Sono loro quelli che Cristo ha incontrato, li ha guariti, onorati, perdonati e salvati. Chiunque noi siamo non escludiamoci dal corpo di Cristo che è la chiesa, poiché il nostro posto non viene dagli uomini, ma dallo Spirito Santo nel quale siamo stati immersi grazie al nostro battesimo.
Il secondo problema è quello della denigrazione del prossimo. E’ ancora il fare paragoni che ci porta a denigrare gli altri. L’occhio non può dire alla mano non ho bisogno di te, ne la testa ai piedi non ho bisogno di voi. Questa espressione “non ho bisogno di te” è una delle cose più crudeli che si possa dire a qualcuno. “La tua esistenza non mi dà nulla, la tua esistenza non serve a nulla , sei una persona inutile”. Che autosufficienza, che egocentrismo. C’è rottura della relazione. E’ tutto l’opposto della fede cristiana che mette gli esseri umani in relazione. Quello che dice non ho più bisogno di te, non è più nella fede cristiana. C’è anche cecità completa, poiché a cosa può essere utile al corpo un occhio senza le mani? L’occhio vedrà sempre, ma la sua funzione non è solamente di vedere per se stesso, l’occhio è al servizio del corpo , perché il corpo possa vivere ed agire al fine di svilupparsi, di produrre e costruire un mondo abitabile, umano, armonioso.

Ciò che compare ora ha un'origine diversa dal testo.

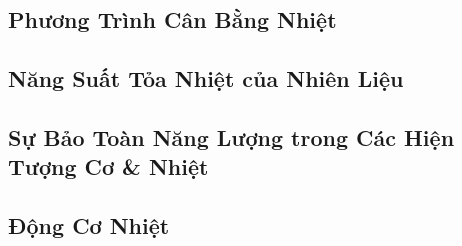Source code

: \documentclass{article}
\numberwithin{equation}{section}
\begin{document}

\subsection{Phương Trình Cân Bằng Nhiệt}


\subsection{Năng Suất Tỏa Nhiệt của Nhiên Liệu}


\subsection{Sự Bảo Toàn Năng Lượng trong Các Hiện Tượng Cơ \& Nhiệt}


\subsection{Động Cơ Nhiệt}


\printbibliography[heading=bibintoc]
	
\end{document}
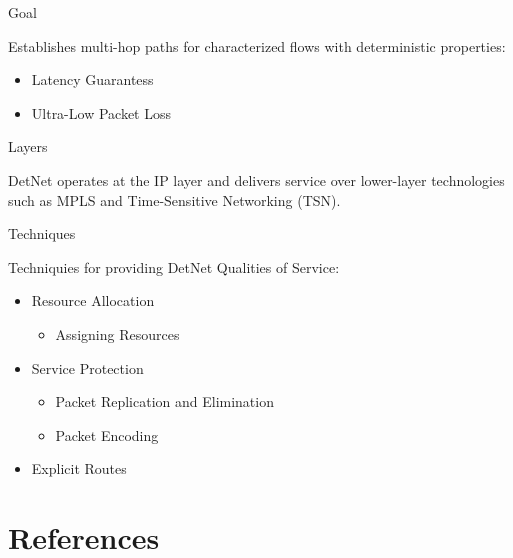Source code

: \documentclass{beamer}
\begin{document}
\begin{frame}{}
  \begin{block}{Goal}
    \par
    Establishes multi-hop paths for characterized flows with deterministic properties:
    \begin{itemize}
      \item Latency Guarantess
      \item Ultra-Low Packet Loss
    \end{itemize}
  \end{block}

  \begin{block}{Layers}
    \par
    DetNet operates at the IP layer and delivers service over lower-layer technologies such as MPLS and Time-Sensitive Networking (TSN).
  \end{block}
\end{frame}

\begin{frame}{Techniques}
  \par
  Techniquies for providing DetNet Qualities of Service:~\cite{Finn2019}
  \begin{itemize}
    \item Resource Allocation
      \begin{itemize}
        \item Assigning Resources
      \end{itemize}
    \item Service Protection
      \begin{itemize}
        \item Packet Replication and Elimination
        \item Packet Encoding
      \end{itemize}
    \item Explicit Routes
  \end{itemize}
\end{frame}

\section{References}

\begin{frame}{}
  \printbibliography%
\end{frame}
\end{document}
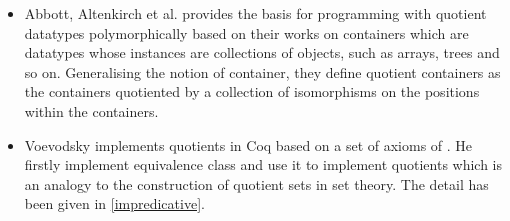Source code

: \begin{itemize}
\item Abbott, Altenkirch et al. \cite{abb:04} provides the basis for
programming with quotient datatypes polymorphically based on their
works on containers which are datatypes whose instances are
collections of objects, such as arrays, trees and so on. Generalising
the notion of container, they define quotient containers as the
containers quotiented by a collection of isomorphisms on the positions
within the containers.

\item Voevodsky \cite{voe:hset} implements quotients in Coq based on a set
of axioms of \hott. He firstly implement
equivalence class and use it to implement quotients which is an
analogy to the construction of quotient sets in set theory. The detail has been given in \autoref{impredicative}.

\end{itemize}



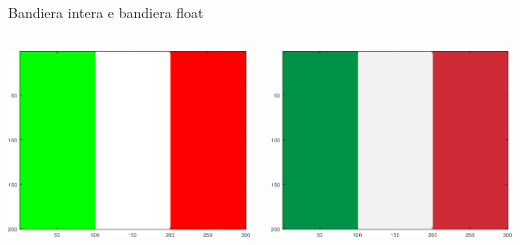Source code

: \documentclass[aspectratio=169, handout]{beamer}
\begin{document}
\begin{frame}{Bandiera intera e bandiera float}
    \begin{columns}
        \begin{column}{0.5\textwidth}
            \includegraphics[width=0.9\linewidth]{./bandiera1.png}
        \end{column}
        \begin{column}{0.5\textwidth}
            \includegraphics[width=0.9\linewidth]{./bandiera2.png}
        \end{column}
    \end{columns}
\end{frame}
\end{document}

La vera gioia dell’occhio è quella di permettere alle mani di lavorare , di fabbricare, di coltivare.
E la testa sarebbe stupida se dicesse ai piedi non ho bisogno di voi, poiché una testa immobilizzata a letto o su una sedia a rotelle è alla fine una testa, triste , handicappata, frustrata. In realtà dire all’altro diverso da me non ho bisogno di te è mutilare se stessi, poiché siamo creati come esseri in relazione e abbiamo gli uni bisogno degli altri.
Penserete che queste sono solo belle parole e allora come metterle in pratica?
E’ ancora Paolo ad aiutarci fornendoci una seconda chiave fondamentale, dopo quella dello Spirito, nel capitolo che segue il nostro testo, il capitolo 13 della prima lettera di San Paolo apostolo ai Corinzi intitolato “inno alla carità”. E’ l’amore che è la chiave di volta della vita cristiana . L’Apostolo dice senza l’amore non sono nulla. Potremmo essere capaci di fare grandi imprese, condurre battaglie, per l’uguaglianza, la visibilità di ciò che siamo, fare i più bei discorsi o le più belle preghiere, senza amore tutto questo non serve a nulla.
Non si tratta per Paolo dei buoni sentimenti che ci avvicinano alle persone affini a noi, perché ne siamo attratti, ma di un impegno concreto e volontario verso il nostro prossimo chiunque egli sia.
“La carità è paziente, è benigna la carità, la carità non invidia, non si vanta, non si gonfia, non manca di rispetto, non cerca il proprio interesse, non si adira, non tiene conto del male ricevuto, ma si compiace della Verità, tutto tollera, tutto crede, tutto sopporta. La carità non verrà mai meno” (1 Corinzi 13,4-8). Mettere in pratica queste parole una debolezza? Tollerare tutto, credere tutto, sopportare tutto senza amore sì è una debolezza, persino vigliaccheria. Ma con l’amore questa apparente debolezza diventa potenza di Dio, l’unica arma del cristiano. Pensiamoci nelle relazioni tra di noi e con le altre chiese cristiane e nei rapporti con il Mondo.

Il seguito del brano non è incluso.